I am a person who does not seem to know how to do things simply. So Thanksgiving just had to be like the one I do back in LA. I decided to do the apricot- glazed turkey with roasted onion and shallot gravy. The recipe comes fromthe November 1994 issue of Bon Appétit. While it is not difficult, the preparation is a bit time intensive. Thus, Wednesday, I started my preparations of the glaze, herb butter and gravy. I spent some time on the Internet and found a recipe for stuffing. I actually found a skinnied-down recipe on the Weight Watchers site. Then of course I added a few of my own touches and “fattened it up a bit” with apple and chopped dried apricots. Then on to the sweet potato with honey, brown sugar, butter and segments of mandarin oranges. Not what you call your lo-cal dish. This left me with only the turkey and mashed potato to prepare on Thursday. My goal was to be able to relax and enjoy my guests on Thursday, and I succeeded.
Thursday brought with it a little surprise when I opened the white plastic bag in which the turkey came. First out fell the feet. Then as I lifted the rest of the bird out I saw the beak, the head and neck, still attached to the bird. I must admit I usually let “Butterball” do the initial preparation of the turkey. So out came the biggest knife I had. Off with the head, off with the neck. Then on to the interior of the bird to pull our all the other parts that were not in a neat little bag. Once that was done the rest was easy.
To my delight the turkey cooked perfectly. As it rested for the obligatory ½ hour, I popped the stuffing, sweet potato and mashed potato into the oven to reheat and brown up. Happily Brian had offered to bring a healthy vegetable and the pies. I cook but I do not bake. So, my work was nearly done. Only the gravy to finish off and that was the easiest and best gravy I’ve ever made.
At 2:30, Brian arrived with the most wonderful pumpkin pie I have ever eaten, a mango and passion fruit cream pie that was amazing and an asparagus and mushroom side dish that was just delicious. To say he helped make this meal possible is to understate the case. In addition to the food, he lent me the roasting pan, baster, meat thermometer, tablecloth and napkins and several serving implements. Shall we just say that my kitchen here is not quite as equipped as the one in LA.
A few minutes later Pepe arrived with wine and champagne and Vilma arrived with another bottle of wine. We sat down to chat with beer or wine, some olives and a bit of pate. When all was ready, we attacked the sideboard and dug in. I was please to see that everyone but me went back for seconds. I must admit, I had picked as I cooked, so wasn’t up to a second round.

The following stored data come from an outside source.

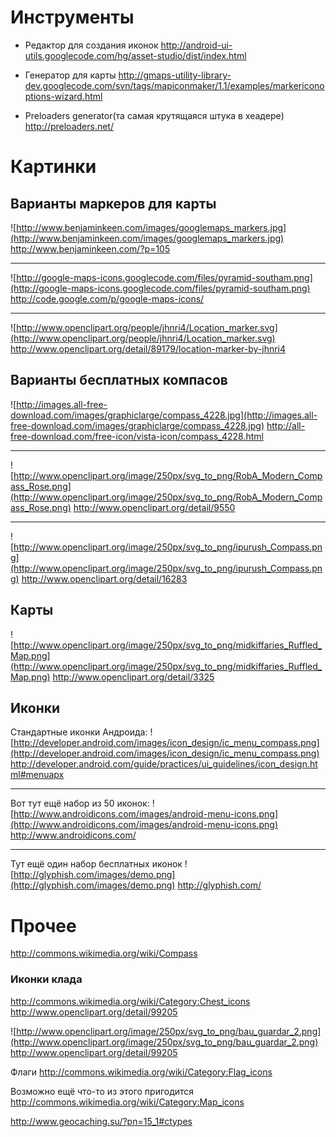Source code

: # Инструменты #

  * Редактор для создания иконок
http://android-ui-utils.googlecode.com/hg/asset-studio/dist/index.html

  * Генератор  для карты
http://gmaps-utility-library-dev.googlecode.com/svn/tags/mapiconmaker/1.1/examples/markericonoptions-wizard.html

  * Preloaders generator(та самая крутящаяся штука в хеадере)
http://preloaders.net/

# Картинки #

## Варианты маркеров для карты ##

![http://www.benjaminkeen.com/images/googlemaps_markers.jpg](http://www.benjaminkeen.com/images/googlemaps_markers.jpg)
http://www.benjaminkeen.com/?p=105

---

![http://google-maps-icons.googlecode.com/files/pyramid-southam.png](http://google-maps-icons.googlecode.com/files/pyramid-southam.png)
http://code.google.com/p/google-maps-icons/

---

![http://www.openclipart.org/people/jhnri4/Location_marker.svg](http://www.openclipart.org/people/jhnri4/Location_marker.svg)
http://www.openclipart.org/detail/89179/location-marker-by-jhnri4

## Варианты бесплатных компасов ##

![http://images.all-free-download.com/images/graphiclarge/compass_4228.jpg](http://images.all-free-download.com/images/graphiclarge/compass_4228.jpg)
http://all-free-download.com/free-icon/vista-icon/compass_4228.html

---

![http://www.openclipart.org/image/250px/svg_to_png/RobA_Modern_Compass_Rose.png](http://www.openclipart.org/image/250px/svg_to_png/RobA_Modern_Compass_Rose.png)
http://www.openclipart.org/detail/9550

---

![http://www.openclipart.org/image/250px/svg_to_png/ipurush_Compass.png](http://www.openclipart.org/image/250px/svg_to_png/ipurush_Compass.png)
http://www.openclipart.org/detail/16283

## Карты ##

![http://www.openclipart.org/image/250px/svg_to_png/midkiffaries_Ruffled_Map.png](http://www.openclipart.org/image/250px/svg_to_png/midkiffaries_Ruffled_Map.png)
http://www.openclipart.org/detail/3325

## Иконки ##
Стандартные иконки Андроида:
![http://developer.android.com/images/icon_design/ic_menu_compass.png](http://developer.android.com/images/icon_design/ic_menu_compass.png)
http://developer.android.com/guide/practices/ui_guidelines/icon_design.html#menuapx

---

Вот тут ещё набор из 50 иконок:
![http://www.androidicons.com/images/android-menu-icons.png](http://www.androidicons.com/images/android-menu-icons.png)
http://www.androidicons.com/

---

Тут ещё один набор бесплатных иконок
![http://glyphish.com/images/demo.png](http://glyphish.com/images/demo.png)
http://glyphish.com/

# Прочее #

http://commons.wikimedia.org/wiki/Compass

### Иконки клада ###
http://commons.wikimedia.org/wiki/Category:Chest_icons
http://www.openclipart.org/detail/99205

![http://www.openclipart.org/image/250px/svg_to_png/bau_guardar_2.png](http://www.openclipart.org/image/250px/svg_to_png/bau_guardar_2.png)
http://www.openclipart.org/detail/99205

Флаги
http://commons.wikimedia.org/wiki/Category:Flag_icons

Возможно ещё что-то из этого пригодится
http://commons.wikimedia.org/wiki/Category:Map_icons

http://www.geocaching.su/?pn=15_1#ctypes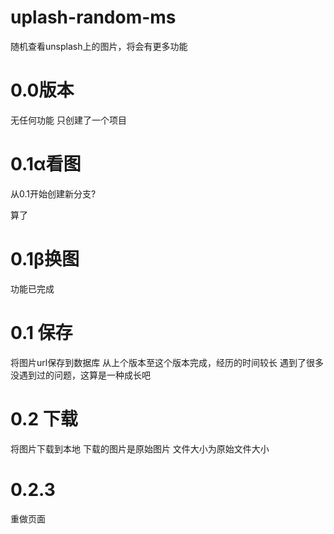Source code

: # uplash-random-ms
随机查看unsplash上的图片，将会有更多功能

# 0.0版本
无任何功能
只创建了一个项目


# 0.1α看图
从0.1开始创建新分支?

算了

# 0.1β换图
功能已完成

#  0.1 保存
将图片url保存到数据库
从上个版本至这个版本完成，经历的时间较长
遇到了很多没遇到过的问题，这算是一种成长吧

#  0.2 下载
将图片下载到本地
下载的图片是原始图片
文件大小为原始文件大小

#   0.2.3
重做页面


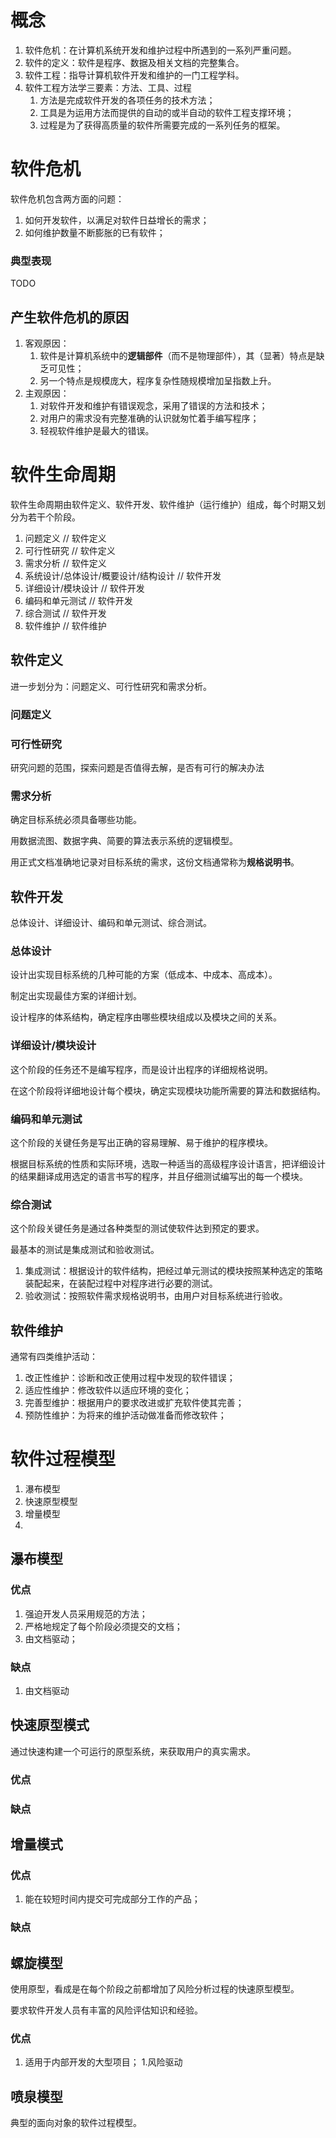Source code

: # 概念
1. 软件危机：在计算机系统开发和维护过程中所遇到的一系列严重问题。
1. 软件的定义：软件是程序、数据及相关文档的完整集合。
1. 软件工程：指导计算机软件开发和维护的一门工程学科。
1. 软件工程方法学三要素：方法、工具、过程
    1. 方法是完成软件开发的各项任务的技术方法；
    1. 工具是为运用方法而提供的自动的或半自动的软件工程支撑环境；
    1. 过程是为了获得高质量的软件所需要完成的一系列任务的框架。

# 软件危机
软件危机包含两方面的问题：
1. 如何开发软件，以满足对软件日益增长的需求；
1. 如何维护数量不断膨胀的已有软件；

### 典型表现
TODO

## 产生软件危机的原因
1. 客观原因：
    1. 软件是计算机系统中的**逻辑部件**（而不是物理部件），其（显著）特点是缺乏可见性；
    1. 另一个特点是规模庞大，程序复杂性随规模增加呈指数上升。
1. 主观原因：
    1. 对软件开发和维护有错误观念，采用了错误的方法和技术；
    1. 对用户的需求没有完整准确的认识就匆忙着手编写程序；
    1. 轻视软件维护是最大的错误。

# 软件生命周期
软件生命周期由软件定义、软件开发、软件维护（运行维护）组成，每个时期又划分为若干个阶段。

1. 问题定义                 // 软件定义
1. 可行性研究               // 软件定义
1. 需求分析                 // 软件定义
1. 系统设计/总体设计/概要设计/结构设计   // 软件开发
1. 详细设计/模块设计            // 软件开发
1. 编码和单元测试               // 软件开发
1. 综合测试                     // 软件开发
1. 软件维护                 // 软件维护

## 软件定义
进一步划分为：问题定义、可行性研究和需求分析。
### 问题定义

### 可行性研究
研究问题的范围，探索问题是否值得去解，是否有可行的解决办法

### 需求分析
确定目标系统必须具备哪些功能。

用数据流图、数据字典、简要的算法表示系统的逻辑模型。

用正式文档准确地记录对目标系统的需求，这份文档通常称为**规格说明书**。


## 软件开发
总体设计、详细设计、编码和单元测试、综合测试。

### 总体设计
设计出实现目标系统的几种可能的方案（低成本、中成本、高成本）。

制定出实现最佳方案的详细计划。

设计程序的体系结构，确定程序由哪些模块组成以及模块之间的关系。

### 详细设计/模块设计
这个阶段的任务还不是编写程序，而是设计出程序的详细规格说明。

在这个阶段将详细地设计每个模块，确定实现模块功能所需要的算法和数据结构。

### 编码和单元测试
这个阶段的关键任务是写出正确的容易理解、易于维护的程序模块。

根据目标系统的性质和实际环境，选取一种适当的高级程序设计语言，把详细设计的结果翻译成用选定的语言书写的程序，并且仔细测试编写出的每一个模块。

### 综合测试
这个阶段关键任务是通过各种类型的测试使软件达到预定的要求。

最基本的测试是集成测试和验收测试。
1. 集成测试：根据设计的软件结构，把经过单元测试的模块按照某种选定的策略装配起来，在装配过程中对程序进行必要的测试。
1. 验收测试：按照软件需求规格说明书，由用户对目标系统进行验收。

## 软件维护


通常有四类维护活动：
1. 改正性维护：诊断和改正使用过程中发现的软件错误；
1. 适应性维护：修改软件以适应环境的变化；
1. 完善型维护：根据用户的要求改进或扩充软件使其完善；
1. 预防性维护：为将来的维护活动做准备而修改软件；



# 软件过程模型
1. 瀑布模型
1. 快速原型模型
1. 增量模型
1. 


## 瀑布模型

### 优点
1. 强迫开发人员采用规范的方法；
1. 严格地规定了每个阶段必须提交的文档；
1. 由文档驱动；

### 缺点
1. 由文档驱动



## 快速原型模式
通过快速构建一个可运行的原型系统，来获取用户的真实需求。
### 优点


### 缺点

## 增量模式

### 优点
1. 能在较短时间内提交可完成部分工作的产品；

### 缺点

## 螺旋模型
使用原型，看成是在每个阶段之前都增加了风险分析过程的快速原型模型。

要求软件开发人员有丰富的风险评估知识和经验。

### 优点
1. 适用于内部开发的大型项目；
1.风险驱动

## 喷泉模型
典型的面向对象的软件过程模型。





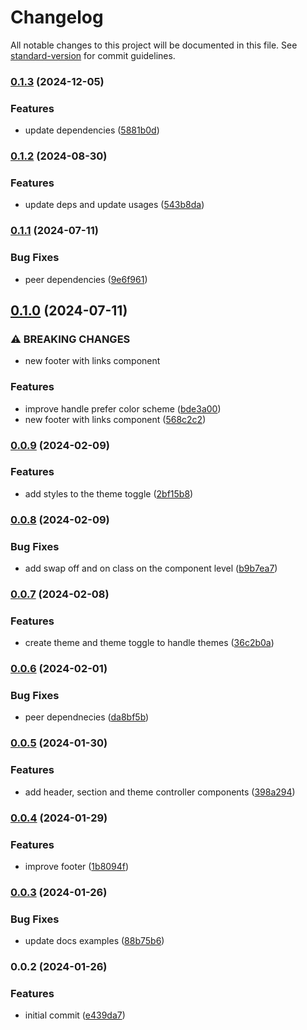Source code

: # Changelog

All notable changes to this project will be documented in this file. See [standard-version](https://github.com/conventional-changelog/standard-version) for commit guidelines.

### [0.1.3](https://github.com/albizures/vyke-astro/compare/v0.1.2...v0.1.3) (2024-12-05)


### Features

* update dependencies ([5881b0d](https://github.com/albizures/vyke-astro/commit/5881b0dfc86be68b0d1cf300ec06b73132dde642))

### [0.1.2](https://github.com/albizures/vyke-astro/compare/v0.1.1...v0.1.2) (2024-08-30)


### Features

* update deps and update usages ([543b8da](https://github.com/albizures/vyke-astro/commit/543b8da7cc3c0a49733bee6d0168cb9a4152f2e5))

### [0.1.1](https://github.com/albizures/vyke-astro/compare/v0.1.0...v0.1.1) (2024-07-11)


### Bug Fixes

* peer dependencies ([9e6f961](https://github.com/albizures/vyke-astro/commit/9e6f961d773c522556a4127f6c6309f89c7b0c95))

## [0.1.0](https://github.com/albizures/vyke-astro/compare/v0.0.9...v0.1.0) (2024-07-11)


### ⚠ BREAKING CHANGES

* new footer with links component

### Features

* improve handle prefer color scheme ([bde3a00](https://github.com/albizures/vyke-astro/commit/bde3a00ad29aa5f4771cb5f67fe727bc10850b66))
* new footer with links component ([568c2c2](https://github.com/albizures/vyke-astro/commit/568c2c2dd429362bb132027f96ad0b7a995882b5))

### [0.0.9](https://github.com/albizures/vyke-astro/compare/v0.0.8...v0.0.9) (2024-02-09)


### Features

* add styles to the theme toggle ([2bf15b8](https://github.com/albizures/vyke-astro/commit/2bf15b841185ea4d10a4286f8b39a962f1cf1ed6))

### [0.0.8](https://github.com/albizures/vyke-astro/compare/v0.0.7...v0.0.8) (2024-02-09)


### Bug Fixes

* add swap off and on class on the component level ([b9b7ea7](https://github.com/albizures/vyke-astro/commit/b9b7ea77a58f7aaba0bed6f407e01ebbbdd6cc49))

### [0.0.7](https://github.com/albizures/vyke-astro/compare/v0.0.6...v0.0.7) (2024-02-08)


### Features

* create theme and theme toggle to handle themes ([36c2b0a](https://github.com/albizures/vyke-astro/commit/36c2b0af6e0ad6f52f3ab69b742fefd1fcf4042a))

### [0.0.6](https://github.com/albizures/vyke-astro/compare/v0.0.5...v0.0.6) (2024-02-01)


### Bug Fixes

* peer dependnecies ([da8bf5b](https://github.com/albizures/vyke-astro/commit/da8bf5b10fb3be5e238b77e419c6a3226bbff8c3))

### [0.0.5](https://github.com/albizures/vyke-astro/compare/v0.0.4...v0.0.5) (2024-01-30)


### Features

* add header, section and theme controller components ([398a294](https://github.com/albizures/vyke-astro/commit/398a2947383b3a2d49f17da329b3000119597291))

### [0.0.4](https://github.com/albizures/vyke-astro/compare/v0.0.3...v0.0.4) (2024-01-29)


### Features

* improve footer ([1b8094f](https://github.com/albizures/vyke-astro/commit/1b8094f72361e63ac62370f395421f4192c023c4))

### [0.0.3](https://github.com/albizures/vyke-astro/compare/v0.0.2...v0.0.3) (2024-01-26)


### Bug Fixes

* update docs examples ([88b75b6](https://github.com/albizures/vyke-astro/commit/88b75b60c7640b6c12970040143abee7a221a8a2))

### 0.0.2 (2024-01-26)


### Features

* initial commit ([e439da7](https://github.com/albizures/vyke-astro/commit/e439da70cf3782bfefc576ca39bc4f899ff44293))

Brian brought out the pies (sorry we forgot to take pictures) and they were as lovely to look at, as they were to eat.
A few coffees and then gin and tonic for Brian, Pepe and me and a Chinchon dulce for Marty and the meal was over at 6:00. Sweet Vilma had passed up the after dinner drink and went on to wash the rest of the dishes. We said our good-byes with besos y abrazos.
Happily I took it easy and read for much of the evening. At one point Marty and I spent a little time on “Face Time” with Rachel. I later called my dad. As my brother Bob was there with his IPad, we agreed to hang up and reconnect with “Face Time.” It is so wonderful to not only talk to but see the family. We had a wonderful day with new friends in a new place, but I couldn’t help but miss the family and old friends.
An early bedtime was in order as Friday we’d be getting up very early to head to the Comisaría de Policía to take the last step in the Visa process.